Japanese foreign policy can underpin the democratization and development of Burma by aligning itself with the desires of the Burmese people. History shows that the correlation of human capital and democracy underpins economic growth and development in many modern Asian states. Why not in Burma? Why not invest in the human capital of the Burma’s democratization movement and allocate optimum resources to the vulnerable people of Burma? More than any other nation, Japan has the potential to play a hands-on role in facilitating Burma’s national reconciliation.

As evidenced by Kikuta’s recent visit, Japan seems able to strike a balance that the Western democracies have been so far unable to do: avoid alienating Burma’s military junta, yet still recognize and affirm the people’s desire for democracy. Japan should step up, exercise its growing soft power as an advocate for Asian democracy,and play a unilateral role in the negotiation process. It should appoint a liaison officer who can gear up the dialogue between the military regime and the Suu Kyi-led National League for Democracy, and thus work toward ending the suffering of the Burmese people.

Japan has the diplomatic strength to play a leading role in bringing about an end to human rights violations in Burma. It is still a great power player in Asia and can counterbalance China’s dominance in the region’s power structure by becoming a voice and symbol for Asian democracy and thus transcend its lagging economic growth.

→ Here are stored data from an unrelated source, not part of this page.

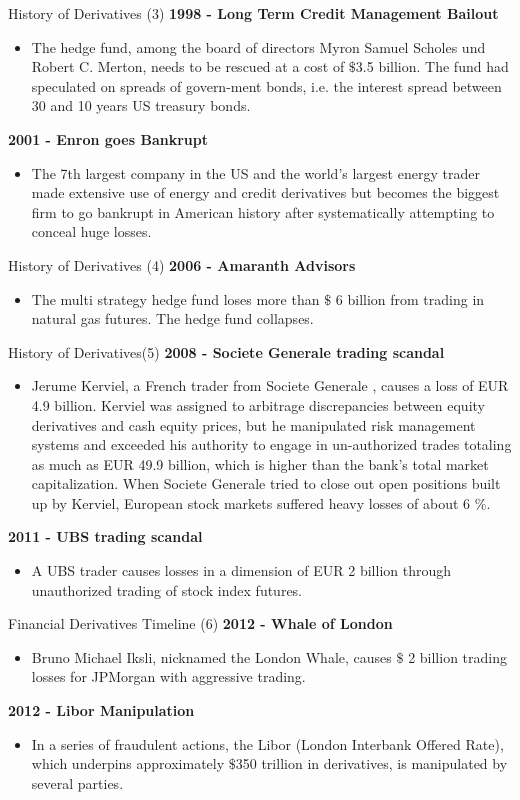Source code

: {History of Derivatives (3)}
\textbf{1998 - Long Term Credit Management Bailout}
\begin{itemize}
  \item The hedge fund, among the board of directors Myron Samuel Scholes und Robert C. Merton, needs to be rescued at a cost of $\$$3.5 billion. The fund had speculated on spreads of govern-ment bonds, i.e. the interest spread between 30 and 10 years US treasury bonds.
\end{itemize}
\textbf{2001 - Enron goes Bankrupt}
\begin{itemize}
  \item The 7th largest company in the US and the world's largest energy trader made extensive use of energy and credit derivatives but becomes the biggest firm to go bankrupt in American history after systematically attempting to conceal huge losses.
\end{itemize}

{History of Derivatives (4)}
\textbf{2006 - Amaranth Advisors}
\begin{itemize}
  \item The multi strategy hedge fund loses more than $\$$ 6 billion from trading in natural gas futures. The hedge fund collapses.
\end{itemize}

{History of Derivatives(5)}
\textbf{2008 - Societe Generale trading scandal}
\begin{itemize}
  \item Jerume Kerviel, a French trader from Societe Generale , causes a loss of EUR 4.9 billion. Kerviel was assigned to arbitrage discrepancies between equity derivatives and cash equity prices, but he manipulated risk management systems and exceeded his authority to engage in un-authorized trades totaling as much as EUR 49.9 billion, which is higher than the bank's total market capitalization. When Societe Generale  tried to close out open positions built up by Kerviel, European stock markets suffered heavy losses of about 6 $\%$.
\end{itemize}
\textbf{2011 - UBS trading scandal}
\begin{itemize}
  \item A UBS trader causes losses in a dimension of EUR 2 billion through unauthorized trading of stock index futures.
\end{itemize}

{Financial Derivatives Timeline (6)}
\textbf{2012 - Whale of London}
\begin{itemize}
  \item Bruno Michael Iksli, nicknamed the London Whale, causes $\$$ 2 billion trading losses for JPMorgan with aggressive trading.
\end{itemize}
\textbf{2012 - Libor Manipulation}
\begin{itemize}
\item In a series of fraudulent actions, the Libor (London Interbank Offered Rate), which underpins approximately $\$$350 trillion in derivatives, is manipulated by several parties.
\end{itemize}

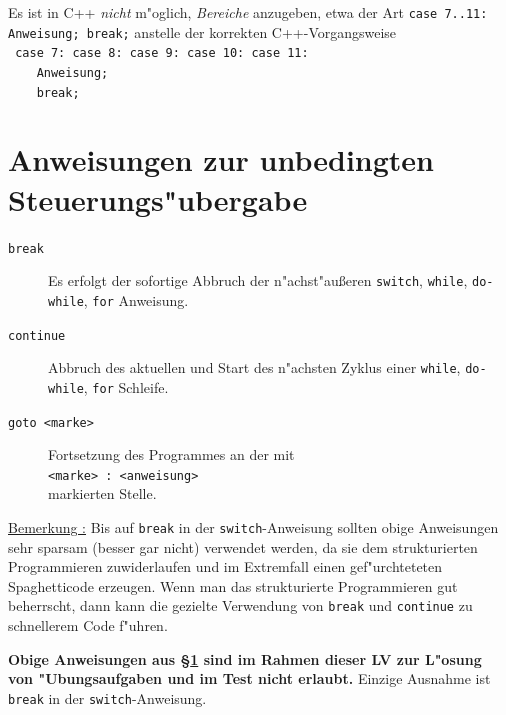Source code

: Es ist in C++ \emph{nicht} m"oglich, \emph{Bereiche} anzugeben, etwa der Art
\texttt{case 7..11: Anweisung; break;} anstelle der korrekten
C++-Vorgangsweise~\cite[\S1.8.4]{Breymann:2017:DCP}
\\[0.5ex]
\verb| case 7: case 8: case 9: case 10: case 11:| \\
\verb|    Anweisung;| \\
\verb|    break;|
%
%
%
\section[Unbedingte Steuerungs"ubergabe]{Anweisungen zur unbedingten Steuerungs"ubergabe}
\label{p:4.8}
%
\begin{description}
 \item[\texttt{break}] Es erfolgt der sofortige Abbruch
	 der n"achst"au{\ss}eren
	 \verb|switch|, \verb|while|, \verb|do-while|, \verb|for|
	 Anweisung.
 \item[\texttt{continue}] Abbruch des aktuellen und Start des
 	n"achsten Zyklus einer \verb|while|, \verb|do-while|, \verb|for|
	Schleife.
 \item[\texttt{goto <marke>}] Fortsetzung des Programmes an der mit
 	\\
	\verb|<marke> : <anweisung>|
	\\
	markierten Stelle.
\end{description}

\underline{Bemerkung :} Bis auf \verb|break| in
der \verb|switch|-Anweisung sollten obige Anweisungen
sehr sparsam (besser gar nicht) verwendet werden, da
sie dem strukturierten Programmieren zuwiderlaufen und
im Extremfall einen gef"urchteteten Spaghetticode erzeugen.
Wenn man das strukturierte Programmieren gut beherrscht, dann kann die
gezielte Verwendung von \verb|break| und \verb|continue| zu schnellerem Code
f"uhren.

\textbf{Obige Anweisungen aus \S\ref{p:4.8} sind
im Rahmen dieser LV zur L"osung von "Ubungsaufgaben und im Test nicht erlaubt.}
Einzige Ausnahme ist \verb|break| in der \verb|switch|-Anweisung.






























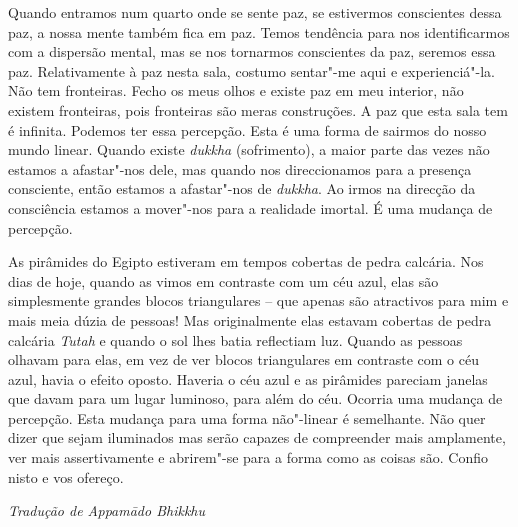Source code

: Quando entramos num quarto onde se sente paz, se estivermos conscientes
dessa paz, a nossa mente também fica em paz. Temos tendência para nos
identificarmos com a dispersão mental, mas se nos tornarmos conscientes
da paz, seremos essa paz. Relativamente à paz nesta sala, costumo
sentar"-me aqui e experienciá"-la. Não tem fronteiras. Fecho os meus olhos
e existe paz em meu interior, não existem fronteiras, pois fronteiras
são meras construções. A paz que esta sala tem é infinita. Podemos ter
essa percepção. Esta é uma forma de sairmos do nosso mundo linear.
Quando existe \emph{dukkha} (sofrimento), a maior parte das vezes não
estamos a afastar"-nos dele, mas quando nos direccionamos para a presença
consciente, então estamos a afastar"-nos de \emph{dukkha}. Ao irmos na
direcção da consciência estamos a mover"-nos para a realidade imortal. É
uma mudança de percepção.

As pirâmides do Egipto estiveram em tempos cobertas de pedra calcária.
Nos dias de hoje, quando as vimos em contraste com um céu azul, elas são
simplesmente grandes blocos triangulares -- que apenas são atractivos
para mim e mais meia dúzia de pessoas! Mas originalmente elas estavam
cobertas de pedra calcária \emph{Tutah} e quando o sol lhes batia
reflectiam luz. Quando as pessoas olhavam para elas, em vez de ver
blocos triangulares em contraste com o céu azul, havia o efeito oposto.
Haveria o céu azul e as pirâmides pareciam janelas que davam para um
lugar luminoso, para além do céu. Ocorria uma mudança de percepção. Esta
mudança para uma forma não"-linear é semelhante. Não quer dizer que sejam
iluminados mas serão capazes de compreender mais amplamente, ver mais
assertivamente e abrirem"-se para a forma como as coisas são. Confio
nisto e vos ofereço.


\vfill
{\raggedleft\itshape\small
  Tradução de Appamādo Bhikkhu
\par}

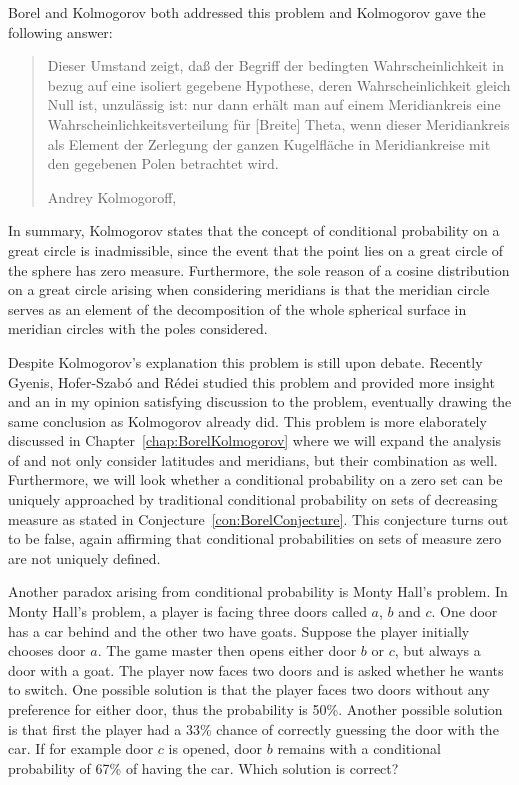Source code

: \documentclass[a4paper]{report}
\theoremstyle{plain}
\theoremstyle{definition}
\theoremstyle{remark}
\numberwithin{equation}{chapter}
\DeclareMathOperator{\1}{\mathbbm{1}}
\begin{document}
Borel \cite{Borel09} and Kolmogorov \cite{Kolmogorov33} both addressed this problem and Kolmogorov gave the following answer:
\foreignblockquote{ngerman}[Andrey Kolmogoroff, \cite{Kolmogorov33}]{Dieser Umstand zeigt, daß der Begriff der bedingten Wahrscheinlichkeit in bezug auf eine isoliert gegebene Hypothese, deren Wahrscheinlichkeit gleich Null ist, unzulässig ist: nur dann erhält man auf einem Meridiankreis eine Wahrscheinlichkeitsverteilung für [Breite] Theta, wenn dieser Meridiankreis als Element der Zerlegung der ganzen Kugelfläche in Meridiankreise mit den gegebenen Polen betrachtet wird.}
In summary, Kolmogorov states that the concept of conditional probability on a great circle is inadmissible, since the event that the point lies on a great circle of the sphere has zero measure. Furthermore, the sole reason of a cosine distribution on a great circle arising when considering meridians is that the meridian circle serves as an element of the decomposition of the whole spherical surface in meridian circles with the poles considered.

Despite Kolmogorov's explanation this problem is still upon debate. Recently Gyenis, Hofer-Szabó and Rédei \cite{Gyenis17} studied this problem and provided more insight and an in my opinion satisfying discussion to the problem, eventually drawing the same conclusion as Kolmogorov already did. This problem is more elaborately discussed in Chapter~\ref{chap:BorelKolmogorov} where we will expand the analysis of \cite{Gyenis17} and not only consider latitudes and meridians, but their combination as well. Furthermore, we will look whether a conditional probability on a zero set can be uniquely approached by traditional conditional probability on sets of decreasing measure as stated in Conjecture~\ref{con:BorelConjecture}. This conjecture turns out to be false, again affirming that conditional probabilities on sets of measure zero are not uniquely defined.

Another paradox arising from conditional probability is Monty Hall's problem. In Monty Hall's problem, a player is facing three doors called $a$, $b$ and $c$. One door has a car behind and the other two have goats. Suppose the player initially chooses door $a$. The game master then opens either door $b$ or $c$, but always a door with a goat. The player now faces two doors and is asked whether he wants to switch. One possible solution is that the player faces two doors without any preference for either door, thus the probability is 50\%. Another possible solution is that first the player had a 33\% chance of correctly guessing the door with the car. If for example door $c$ is opened, door $b$ remains with a conditional probability of 67\% of having the car. Which solution is correct?
\end{document}
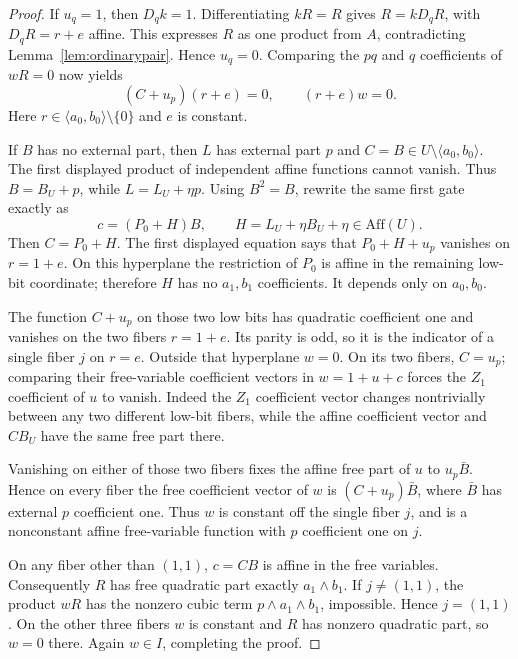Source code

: \documentclass[11pt,a4paper]{article}
\newcommand{\Aff}{\mathrm{Aff}}
\begin{document}
\begin{proof}
If $u_q=1$, then $D_qk=1$. Differentiating $kR=R$ gives $R=kD_qR$, with $D_qR=r+e$ affine. This expresses $R$ as one product from $A$, contradicting Lemma~\ref{lem:ordinarypair}. Hence $u_q=0$. Comparing the $pq$ and $q$ coefficients of $wR=0$ now yields
\[
(C+u_p)(r+e)=0,\qquad (r+e)w=0.
\]
Here $r\in\langle a_0,b_0\rangle\setminus\{0\}$ and $e$ is constant.

If $B$ has no external part, then $L$ has external part $p$ and $C=B\in U\setminus\langle a_0,b_0\rangle$. The first displayed product of independent affine functions cannot vanish. Thus $B=B_U+p$, while $L=L_U+\eta p$. Using $B^2=B$, rewrite the same first gate exactly as
\[
c=(P_0+H)B,\qquad H=L_U+\eta B_U+\eta\in\Aff(U).
\]
Then $C=P_0+H$. The first displayed equation says that $P_0+H+u_p$ vanishes on $r=1+e$. On this hyperplane the restriction of $P_0$ is affine in the remaining low-bit coordinate; therefore $H$ has no $a_1,b_1$ coefficients. It depends only on $a_0,b_0$.

The function $C+u_p$ on those two low bits has quadratic coefficient one and vanishes on the two fibers $r=1+e$. Its parity is odd, so it is the indicator of a single fiber $j$ on $r=e$. Outside that hyperplane $w=0$. On its two fibers, $C=u_p$; comparing their free-variable coefficient vectors in $w=1+u+c$ forces the $Z_1$ coefficient of $u$ to vanish. Indeed the $Z_1$ coefficient vector changes nontrivially between any two different low-bit fibers, while the affine coefficient vector and $CB_U$ have the same free part there.

Vanishing on either of those two fibers fixes the affine free part of $u$ to $u_p\bar B$. Hence on every fiber the free coefficient vector of $w$ is $(C+u_p)\bar B$, where $\bar B$ has external $p$ coefficient one. Thus $w$ is constant off the single fiber $j$, and is a nonconstant affine free-variable function with $p$ coefficient one on $j$.

On any fiber other than $(1,1)$, $c=CB$ is affine in the free variables. Consequently $R$ has free quadratic part exactly $a_1\wedge b_1$. If $j\ne(1,1)$, the product $wR$ has the nonzero cubic term $p\wedge a_1\wedge b_1$, impossible. Hence $j=(1,1)$. On the other three fibers $w$ is constant and $R$ has nonzero quadratic part, so $w=0$ there. Again $w\in I$, completing the proof.
\end{proof}
\end{document}
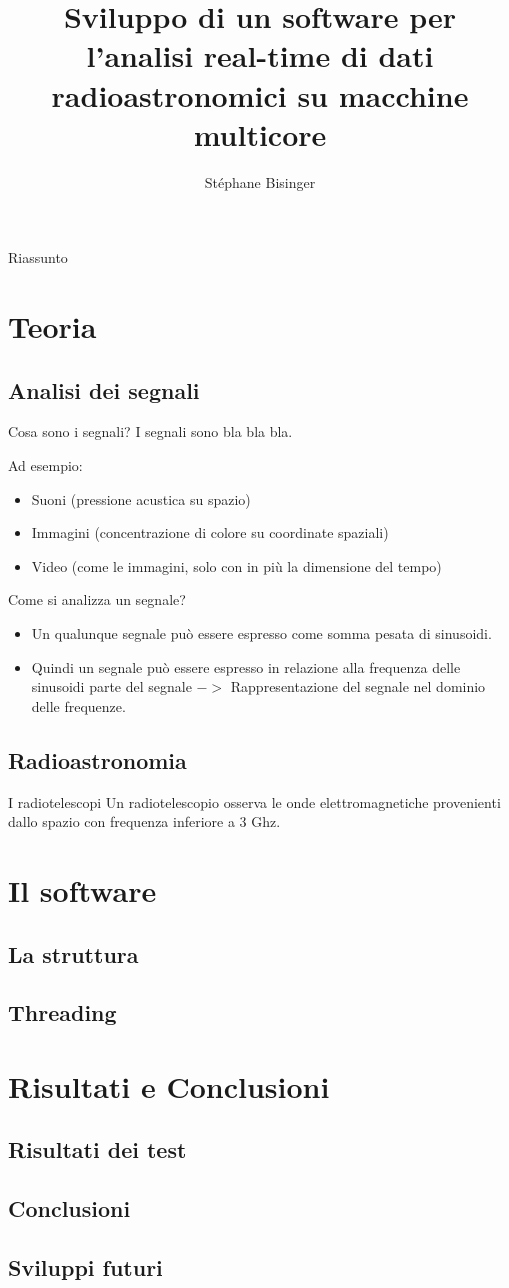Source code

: \documentclass{beamer}
\title[Software per segnali radioastronomici]{Sviluppo di un software per l'analisi real-time di dati
radioastronomici su macchine multicore}
\author{St\'ephane Bisinger}
\begin{document}
\begin{frame}
\titlepage
\end{frame}
\begin{frame}{Riassunto}
\tableofcontents
\end{frame}
\section{Teoria}
\subsection{Analisi dei segnali}
\begin{frame}{Cosa sono i segnali?}
I segnali sono bla bla bla.

Ad esempio:
\begin{itemize}
    \item Suoni (pressione acustica su spazio)\pause
    \item Immagini (concentrazione di colore su coordinate spaziali)\pause
    \item Video (come le immagini, solo con in pi\`u la dimensione del tempo)
\end{itemize}
\end{frame}

\begin{frame}{Come si analizza un segnale?}
\begin{itemize}
    \item Un qualunque segnale pu\`o essere espresso come somma pesata di
    sinusoidi. \pause
    \item Quindi un segnale pu\`o essere espresso in relazione alla frequenza
    delle sinusoidi parte del segnale \pause $->$ Rappresentazione del segnale nel
    dominio delle frequenze.
\end{itemize}
\end{frame}

\subsection{Radioastronomia}
\begin{frame}{I radiotelescopi}
Un radiotelescopio osserva le onde elettromagnetiche provenienti dallo spazio
con frequenza inferiore a 3 Ghz.
\end{frame}
\section{Il software}
\subsection{La struttura}
\subsection{Threading}
\section{Risultati e Conclusioni}
\subsection{Risultati dei test}
\subsection{Conclusioni}
\subsection{Sviluppi futuri}
\end{document}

If Japan is willing to embrace this noble and important role, the first priority would be to endorse the International Commission of Inquiry, which was proposed by the United Nation’s Human Rights rapporteur of Burma in 2010.

Former U.N. human rights special rapporteurs professor Paulo Pinheiro and Dr. Yozo Yokota have also supported the call of an International Commission of Inquiry into Burma. Moreover, Japan has the unilateral diplomatic power to persuade the economies of Asia to promote democracy, human rights and engage with Burma’s democratic civil society. Since the DPJ took power in 2009, the people of Burma have expected Japan’s foreign policy toward their isolated nation to change and align itself with Burma’s grass-roots democratic movement.

Vice Foreign Minister Kikuta’s decision to visit Suu Kyi is a step in the right direction and hopefully signifies Japan growing role as a beacon of Asian democracy.

Naing Ko Ko is a leader of the NZ Burma campaign, a recipient of the 2010 Amnesty International New Zealand Human Rights Defender Award and a former Burmese political prisoner. Simon Scott is a Tokyo-based journalist who writes on Japan- and Burma-related issues.